J’ai la chance d’organiser régulièrement des prises de parole avec des intervenants de haut niveau. Ces rencontres m’inspirent et inspirent aussi beaucoup de personnes. A la relecture des programmations de ces dernières années, je m’aperçois à quel point cette démarche de diffusion est teintée par ma personne et mes modèles mentaux, ma manière de vivre, percevoir, ressentir et d’agir dans le monde. A la lecture de l’ouvrage « Stratégie modèle mental » de Béatrice Rousset et Philippe Silberzahn et en discutant avec Béatrice, je me suis posé la question de ce que veut dire chercher de l’inspiration.
Je réalise à quel point j’ai construit à ma manière un modèle mental qui, sur certains sujets est venu hiérarchiser verticalement de manière très affirmée des disciplines, en en rendant certaines bien plus importantes que d’autres, me créant ainsi une identité riche et plurielle mais finalement sur certains sujets pas si flexible et si ouverte que cela. Une forme de rigidification insouciante et involontaire qui certes concourt à l’ouverture sur un ou plusieurs petits mondes qui m’intéressent mais pas forcément sur le monde. En d’autres termes, je creuse le sillon. C’est aujourd’hui cette question identitaire qui m’interpelle avec en lien cet acte d’inspiration dans sa construction.
S’inspirer, de manière courante dans nos pratiques, est-ce réellement s’ouvrir sur le monde ou conforter finalement son regard ? Quand je continue à lire le 325ème article sur la bienveillance entre 2019 et 2020 sur LinkedIn, est ce uniquement la captation de mon cerveau par un travail algorithmique qui m’enferme dans ce que je repère, ou est-ce moi-même qui ne voit que ce qui est évident dans ce que je porte. Bref, le biais de confirmation, aussi très tendance en ce moment.

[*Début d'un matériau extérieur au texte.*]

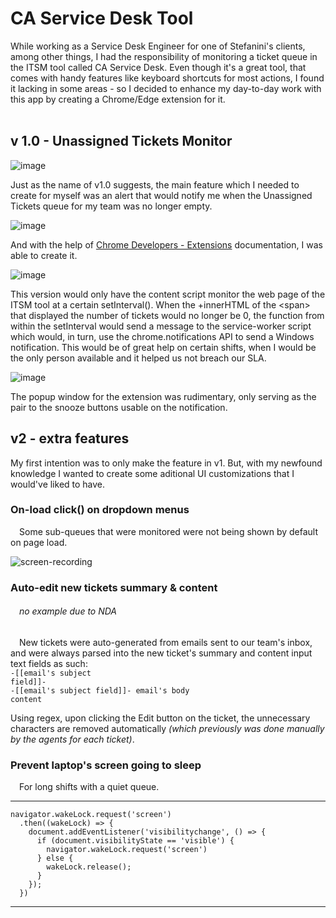 # CA Service Desk Tool

While working as a Service Desk Engineer for one of Stefanini's clients, among other things, I had the responsibility of monitoring a ticket queue in the ITSM tool called CA Service Desk.
Even though it's a great tool, that comes with handy features like keyboard shortcuts for most actions, I found it lacking in some areas - so I decided to enhance my day-to-day work with this app by creating a Chrome/Edge extension for it.
<br />
<br />
## v 1.0 - Unassigned Tickets Monitor
![image](https://github.com/paperpiedpiper/CA_Tool/assets/105975348/72099e87-156e-40a2-90e3-1e8814061b9c)

Just as the name of v1.0 suggests, the main feature which I needed to create for myself was an alert that would notify me when the Unassigned Tickets queue for my team was no longer empty.

![image](https://github.com/paperpiedpiper/CA_Tool/assets/105975348/a20c0868-1a27-43ff-b9c8-7a8e4e062cb5)

And with the help of [Chrome Developers - Extensions](https://developer.chrome.com/docs/extensions/) documentation, I was able to create it.

![image](https://github.com/paperpiedpiper/CA_Tool/assets/105975348/c8e225be-33bb-4b58-b3c8-4c6426f132a9)
<br />

This version would only have the content script monitor the web page of the ITSM tool at a certain setInterval(). When the +innerHTML of the &lt;span> that displayed the number of tickets would no longer be 0, the function from within the setInterval would send a message to the service-worker script which would, in turn, use the chrome.notifications API to send a Windows notification. This would be of great help on certain shifts, when I would be the only person available and it helped us not breach our SLA.

![image](https://github.com/paperpiedpiper/CA_Tool/assets/105975348/a9c75024-90b5-494f-bf14-043aae68cf98)

The popup window for the extension was rudimentary, only serving as the pair to the snooze buttons usable on the notification.
## v2 - extra features
My first intention was to only make the feature in v1. But, with my newfound knowledge I wanted to create some aditional UI customizations that I would've liked to have.
### On-load click() on dropdown menus
&emsp;Some sub-queues that were monitored were not being shown by default on page load.

![screen-recording](https://github.com/paperpiedpiper/CA_Tool/assets/105975348/d1d82464-cb22-4434-91f4-df4ca8067634)

### Auto-edit new tickets summary & content
###### &emsp;*no example due to NDA*<br />
&emsp;New tickets were auto-generated from emails sent to our team's inbox, and were always parsed into the new ticket's summary and content input text fields as such:<br />
<code>-[[email's subject field]]-</code><br />
<code>-[[email's subject field]]- email's body content</code>

Using regex, upon clicking the Edit button on the ticket, the unnecessary characters are removed automatically *(which previously was done manually by the agents for each ticket)*.

### Prevent laptop's screen going to sleep
&emsp;For long shifts with a quiet queue.<br />
<hr>
<code>navigator.wakeLock.request('screen')
  .then((wakeLock) => {
    document.addEventListener('visibilitychange', () => {
      if (document.visibilityState == 'visible') {
        navigator.wakeLock.request('screen')
      } else {
        wakeLock.release();
      }
    });
  })</code>
<hr>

Sauf que, comment voulez-vous concourir à imaginer autre chose, imaginer la réinvention des organisations, des marchés, de notre société … lorsque vous venez perpétuellement renforcer cette dimension verticale et rassurante de votre mode de fonctionnement, autrement dit lorsque vous ne faîtes que creuser plus profondément le sillon que vous avez déjà commencé à construire il y a peut être plusieurs années. Mon propos n’est pas de dire que de creuser le sillon n’est pas nécessaire mais cela ne me semble pas suffisant. L’exercice n’est pas facile car il s’attaque à des valeurs, des croyances, des préjugés, des constructions anciennes, des apprentissages, son éducation, sa manière de construire sa vie, son image sociale etc…
L’exercice de mettre en perspective la hiérarchisation de ses systèmes et de s’amuser à les déhiérarchiser pour en faire une sorte de tapisserie horizontale est assez impactant. Qu’est-ce que je mets en priorité dans mes grilles de lecture ? Comment est-ce que je sollicite le prisme de ma pensée et de mes actions dans ma manière de penser et d’agir ? De quelle manière les assouplir pour laisser de la place à d’autres ? A titre personnel, la question du Beau est absolument essentielle chez moi et devient donc très clivante. Autant vous dire que l’ultra pragmatique qui privilégie avant tout l’efficacité et le concret au détriment d’une profondeur de sujet (une manière de voir le Beau) génère régulièrement chez moi un temps de surprise, voire parfois un agacement ( je m’attends à « oui mais ce n’est pas parce que ce n’est pas pragmatique et concret que ce n’est pas beau »). Alors que cette clé de lecture est elle-même intéressante sur la question du « vrai » par exemple qui va privilégier le concret, le tangible. Sauf qu’en vous racontant cela et en me confrontant à une réalité bien concrète qui est celle de ma propre pratique artistique, je viens concilier le sujet du vrai ( la production d’un tableau ) avec ma question du Beau (la dimension de création) . Bingo, paradoxe chez moi ! Le lien peut bien évidemment se faire aussi sur le sujet du bon dans le plaisir que trouve l’autre dans l’acquisition d’une toile. Bref, nous arrivons sur le sujet de ET en du OU largement mis en avant en ce moment avec la complexité qui nous entoure.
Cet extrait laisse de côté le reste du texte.